▸ **Exercise goal**
Among the entries below, one line contains "## 1. 프로젝트 개요" and another contains "## 5. Deadline". Transcribe those two lines and every line between them, exactly.

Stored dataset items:
- Opening Delimiter -

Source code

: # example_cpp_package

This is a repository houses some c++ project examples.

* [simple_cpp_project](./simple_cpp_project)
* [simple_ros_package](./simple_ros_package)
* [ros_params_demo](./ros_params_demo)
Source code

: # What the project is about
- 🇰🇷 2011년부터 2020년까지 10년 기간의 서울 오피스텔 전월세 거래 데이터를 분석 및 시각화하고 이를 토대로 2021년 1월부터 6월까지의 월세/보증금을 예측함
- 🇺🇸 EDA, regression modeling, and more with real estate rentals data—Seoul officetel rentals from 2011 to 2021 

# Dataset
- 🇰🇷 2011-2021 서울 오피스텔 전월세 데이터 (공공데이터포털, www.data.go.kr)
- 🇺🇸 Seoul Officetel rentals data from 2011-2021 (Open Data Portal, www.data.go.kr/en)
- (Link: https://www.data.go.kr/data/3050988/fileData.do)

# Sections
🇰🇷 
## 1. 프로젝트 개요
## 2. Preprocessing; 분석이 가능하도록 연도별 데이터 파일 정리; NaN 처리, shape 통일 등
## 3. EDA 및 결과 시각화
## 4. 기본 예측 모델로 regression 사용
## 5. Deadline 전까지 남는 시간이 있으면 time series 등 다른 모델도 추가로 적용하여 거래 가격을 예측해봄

- Closing Delimiter -
- Opening Delimiter -

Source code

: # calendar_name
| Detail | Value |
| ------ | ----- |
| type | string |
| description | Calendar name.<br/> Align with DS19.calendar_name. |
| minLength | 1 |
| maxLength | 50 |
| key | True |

- Closing Delimiter -

▸ **Answer for this exercise**
## 1. 프로젝트 개요
## 2. Preprocessing; 분석이 가능하도록 연도별 데이터 파일 정리; NaN 처리, shape 통일 등
## 3. EDA 및 결과 시각화
## 4. 기본 예측 모델로 regression 사용
## 5. Deadline 전까지 남는 시간이 있으면 time series 등 다른 모델도 추가로 적용하여 거래 가격을 예측해봄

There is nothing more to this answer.